The ACES Act does not address the question of how allocate the revenues of a carbon market auction. Industry executives and conservative allies like Sen. John McCain (R-AZ) are calling for free giveaways to polluters. However, the EPA analysis finds that polluter giveaways are “highly regressive.” A full auction of permits and equitable returns, however, allows for working families to come out ahead:
Assuming that the bulk of the revenues from the program are returned to households, the cap-and-trade policy has a relatively modest impact on U.S. consumers. . . . Returning the revenues in this fashion could make the median household, and those living at lower ends of the income distribution, better off than they would be without the program.

The EPA modeling finds that a significant proportion of the required emissions reductions in Waxman-Markey are achieved through the use of one billion tons of international offsets a year. Because of the use of offsets, the U.S. electricity sector is expected to produce 10% fewer greenhouse gas emissions from 2010 to 2025, although the overall cap declines by over 25 percent.
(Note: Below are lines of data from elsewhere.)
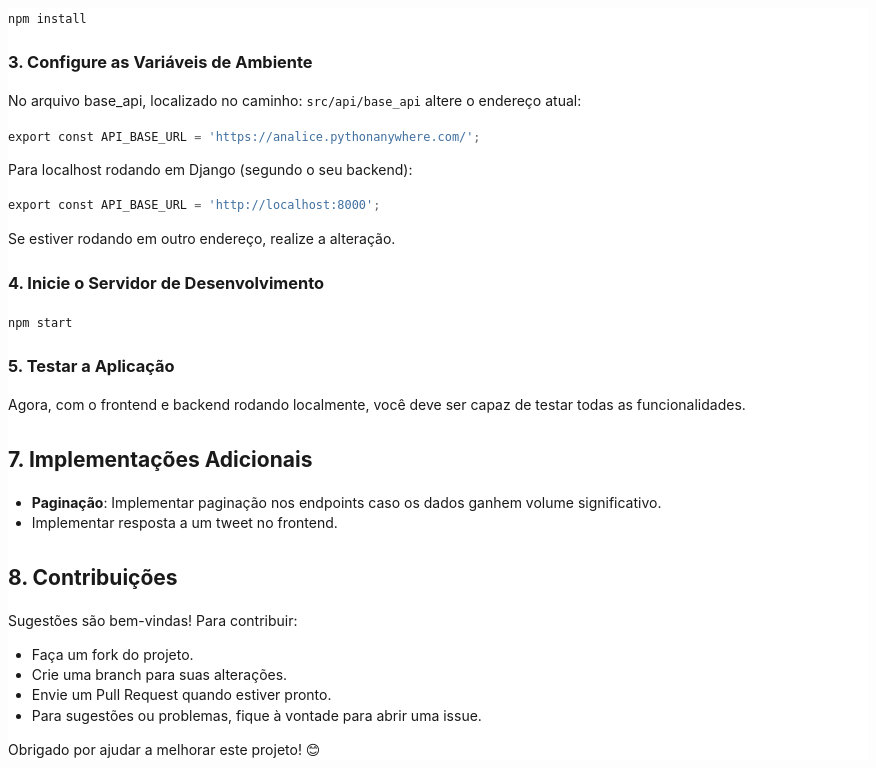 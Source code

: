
 ```cmd
npm install
```

### 3. Configure as Variáveis de Ambiente

No arquivo base_api, localizado no caminho: `src/api/base_api` altere o endereço atual:

```py
export const API_BASE_URL = 'https://analice.pythonanywhere.com/';
```

Para localhost rodando em Django (segundo o seu backend):

```py
export const API_BASE_URL = 'http://localhost:8000';
```

Se estiver rodando em outro endereço, realize a alteração.
### 4. Inicie o Servidor de Desenvolvimento 

```cmd
npm start
```

### 5. Testar a Aplicação

Agora, com o frontend e backend rodando localmente, você deve ser capaz de testar todas as funcionalidades.

## 7. Implementações Adicionais

- **Paginação**: Implementar paginação nos endpoints caso os dados ganhem volume significativo.
- Implementar resposta a um tweet no frontend.

## 8. Contribuições

Sugestões são bem-vindas! Para contribuir:

- Faça um fork do projeto.
- Crie uma branch para suas alterações.
- Envie um Pull Request quando estiver pronto.
- Para sugestões ou problemas, fique à vontade para abrir uma issue.

Obrigado por ajudar a melhorar este projeto! 😊
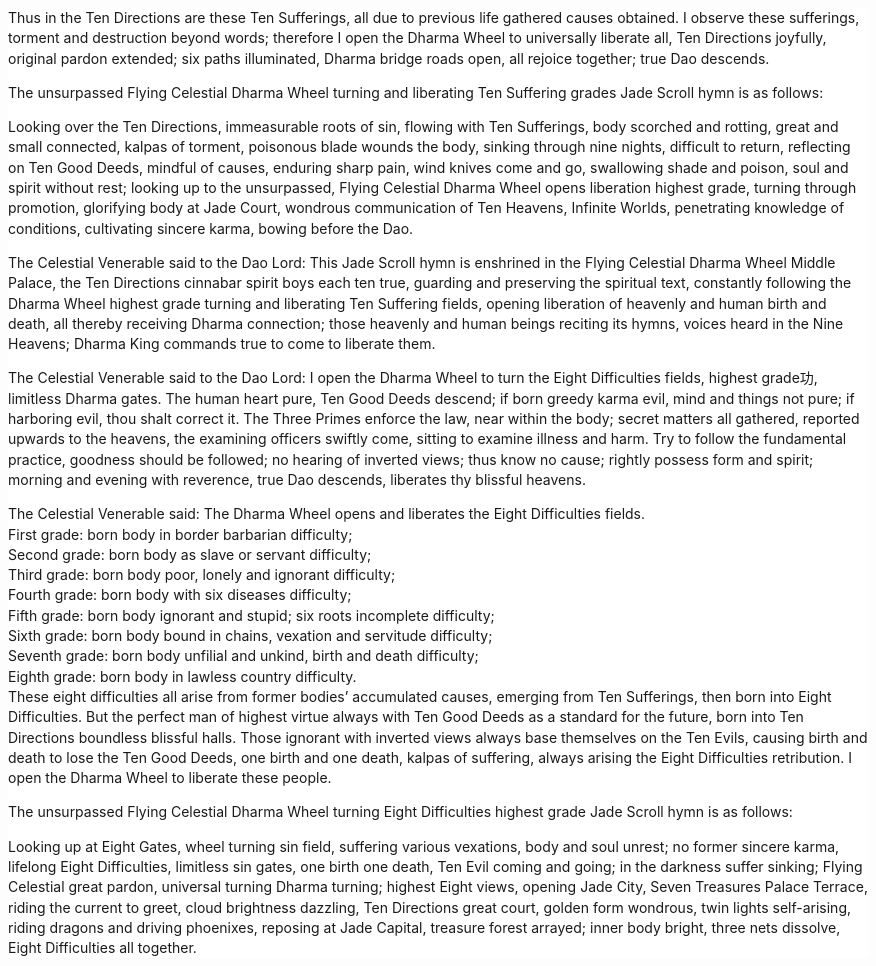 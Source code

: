 Thus in the Ten Directions are these Ten Sufferings, all due to previous life gathered causes obtained. I observe these sufferings, torment and destruction beyond words; therefore I open the Dharma Wheel to universally liberate all, Ten Directions joyfully, original pardon extended; six paths illuminated, Dharma bridge roads open, all rejoice together; true Dao descends.

The unsurpassed Flying Celestial Dharma Wheel turning and liberating Ten Suffering grades Jade Scroll hymn is as follows:

Looking over the Ten Directions, immeasurable roots of sin, flowing with Ten Sufferings, body scorched and rotting, great and small connected, kalpas of torment, poisonous blade wounds the body, sinking through nine nights, difficult to return, reflecting on Ten Good Deeds, mindful of causes, enduring sharp pain, wind knives come and go, swallowing shade and poison, soul and spirit without rest; looking up to the unsurpassed, Flying Celestial Dharma Wheel opens liberation highest grade, turning through promotion, glorifying body at Jade Court, wondrous communication of Ten Heavens, Infinite Worlds, penetrating knowledge of conditions, cultivating sincere karma, bowing before the Dao.

The Celestial Venerable said to the Dao Lord: This Jade Scroll hymn is enshrined in the Flying Celestial Dharma Wheel Middle Palace, the Ten Directions cinnabar spirit boys each ten true, guarding and preserving the spiritual text, constantly following the Dharma Wheel highest grade turning and liberating Ten Suffering fields, opening liberation of heavenly and human birth and death, all thereby receiving Dharma connection; those heavenly and human beings reciting its hymns, voices heard in the Nine Heavens; Dharma King commands true to come to liberate them.

The Celestial Venerable said to the Dao Lord: I open the Dharma Wheel to turn the Eight Difficulties fields, highest grade功, limitless Dharma gates. The human heart pure, Ten Good Deeds descend; if born greedy karma evil, mind and things not pure; if harboring evil, thou shalt correct it. The Three Primes enforce the law, near within the body; secret matters all gathered, reported upwards to the heavens, the examining officers swiftly come, sitting to examine illness and harm. Try to follow the fundamental practice, goodness should be followed; no hearing of inverted views; thus know no cause; rightly possess form and spirit; morning and evening with reverence, true Dao descends, liberates thy blissful heavens.

The Celestial Venerable said: The Dharma Wheel opens and liberates the Eight Difficulties fields.  
First grade: born body in border barbarian difficulty;  
Second grade: born body as slave or servant difficulty;  
Third grade: born body poor, lonely and ignorant difficulty;  
Fourth grade: born body with six diseases difficulty;  
Fifth grade: born body ignorant and stupid; six roots incomplete difficulty;  
Sixth grade: born body bound in chains, vexation and servitude difficulty;  
Seventh grade: born body unfilial and unkind, birth and death difficulty;  
Eighth grade: born body in lawless country difficulty.  
These eight difficulties all arise from former bodies’ accumulated causes, emerging from Ten Sufferings, then born into Eight Difficulties. But the perfect man of highest virtue always with Ten Good Deeds as a standard for the future, born into Ten Directions boundless blissful halls. Those ignorant with inverted views always base themselves on the Ten Evils, causing birth and death to lose the Ten Good Deeds, one birth and one death, kalpas of suffering, always arising the Eight Difficulties retribution. I open the Dharma Wheel to liberate these people.

The unsurpassed Flying Celestial Dharma Wheel turning Eight Difficulties highest grade Jade Scroll hymn is as follows:

Looking up at Eight Gates, wheel turning sin field, suffering various vexations, body and soul unrest; no former sincere karma, lifelong Eight Difficulties, limitless sin gates, one birth one death, Ten Evil coming and going; in the darkness suffer sinking; Flying Celestial great pardon, universal turning Dharma turning; highest Eight views, opening Jade City, Seven Treasures Palace Terrace, riding the current to greet, cloud brightness dazzling, Ten Directions great court, golden form wondrous, twin lights self-arising, riding dragons and driving phoenixes, reposing at Jade Capital, treasure forest arrayed; inner body bright, three nets dissolve, Eight Difficulties all together.
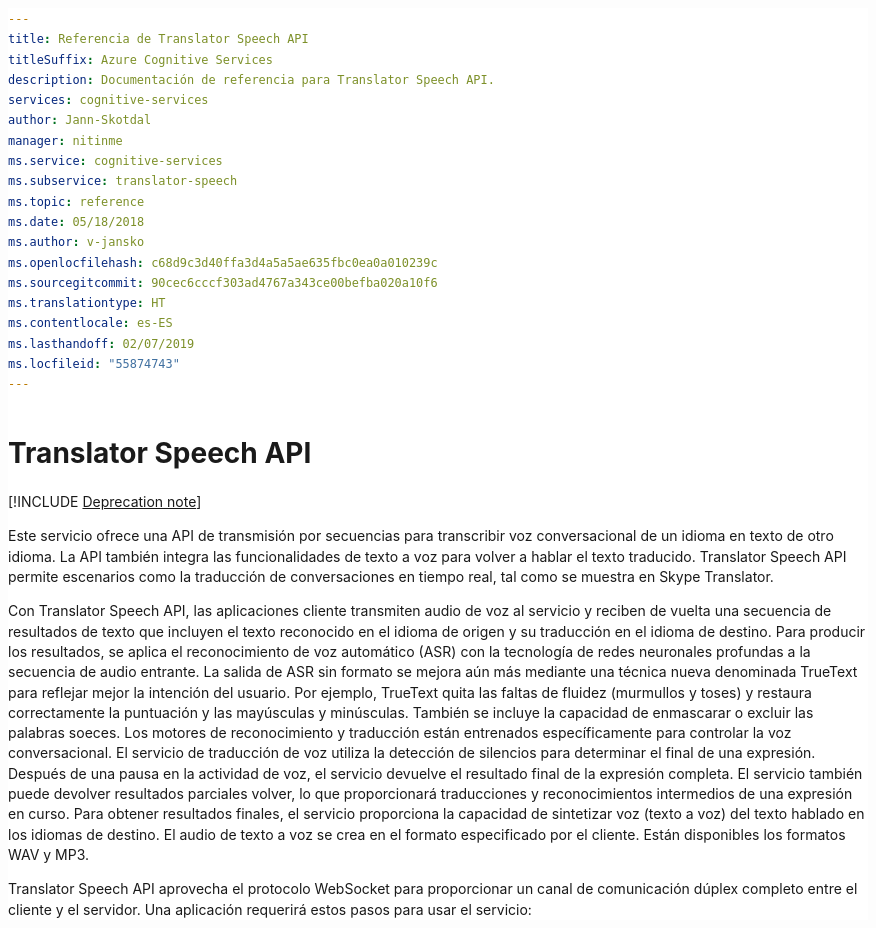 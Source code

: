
```yaml
---
title: Referencia de Translator Speech API
titleSuffix: Azure Cognitive Services
description: Documentación de referencia para Translator Speech API.
services: cognitive-services
author: Jann-Skotdal
manager: nitinme
ms.service: cognitive-services
ms.subservice: translator-speech
ms.topic: reference
ms.date: 05/18/2018
ms.author: v-jansko
ms.openlocfilehash: c68d9c3d40ffa3d4a5a5ae635fbc0ea0a010239c
ms.sourcegitcommit: 90cec6cccf303ad4767a343ce00befba020a10f6
ms.translationtype: HT
ms.contentlocale: es-ES
ms.lasthandoff: 02/07/2019
ms.locfileid: "55874743"
---
```

# <a name="translator-speech-api"></a>Translator Speech API

[!INCLUDE [Deprecation note](../../../includes/cognitive-services-translator-speech-deprecation-note.md)]

Este servicio ofrece una API de transmisión por secuencias para transcribir voz conversacional de un idioma en texto de otro idioma. La API también integra las funcionalidades de texto a voz para volver a hablar el texto traducido. Translator Speech API permite escenarios como la traducción de conversaciones en tiempo real, tal como se muestra en Skype Translator.

Con Translator Speech API, las aplicaciones cliente transmiten audio de voz al servicio y reciben de vuelta una secuencia de resultados de texto que incluyen el texto reconocido en el idioma de origen y su traducción en el idioma de destino. Para producir los resultados, se aplica el reconocimiento de voz automático (ASR) con la tecnología de redes neuronales profundas a la secuencia de audio entrante. La salida de ASR sin formato se mejora aún más mediante una técnica nueva denominada TrueText para reflejar mejor la intención del usuario. Por ejemplo, TrueText quita las faltas de fluidez (murmullos y toses) y restaura correctamente la puntuación y las mayúsculas y minúsculas. También se incluye la capacidad de enmascarar o excluir las palabras soeces. Los motores de reconocimiento y traducción están entrenados específicamente para controlar la voz conversacional. El servicio de traducción de voz utiliza la detección de silencios para determinar el final de una expresión. Después de una pausa en la actividad de voz, el servicio devuelve el resultado final de la expresión completa. El servicio también puede devolver resultados parciales volver, lo que proporcionará traducciones y reconocimientos intermedios de una expresión en curso. Para obtener resultados finales, el servicio proporciona la capacidad de sintetizar voz (texto a voz) del texto hablado en los idiomas de destino. El audio de texto a voz se crea en el formato especificado por el cliente. Están disponibles los formatos WAV y MP3.

Translator Speech API aprovecha el protocolo WebSocket para proporcionar un canal de comunicación dúplex completo entre el cliente y el servidor. Una aplicación requerirá estos pasos para usar el servicio:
Total US GHG Emissions & Sources of Abatement
EPA emissions analysis
Daniel J. Weiss, Senior Fellow and Director of Climate Strategy at the Center for American Progress:
The EPA analysis confirms that the American Clean Energy and Security Act will create jobs in the clean energy industry, benefit consumers, slash oil use, and cut pollution. This analysis disproves the false claims made by those who want to continue our existing energy policies.
The Environmental Defense Fund:
EPA’s new analysis shows that the market-based cap on carbon contained in the American Clean Energy and Security Act can be met for $98 to $140 per year for the average American household. Those estimates only consider the costs of reducing global warming pollution, and do not take into account the benefits of action.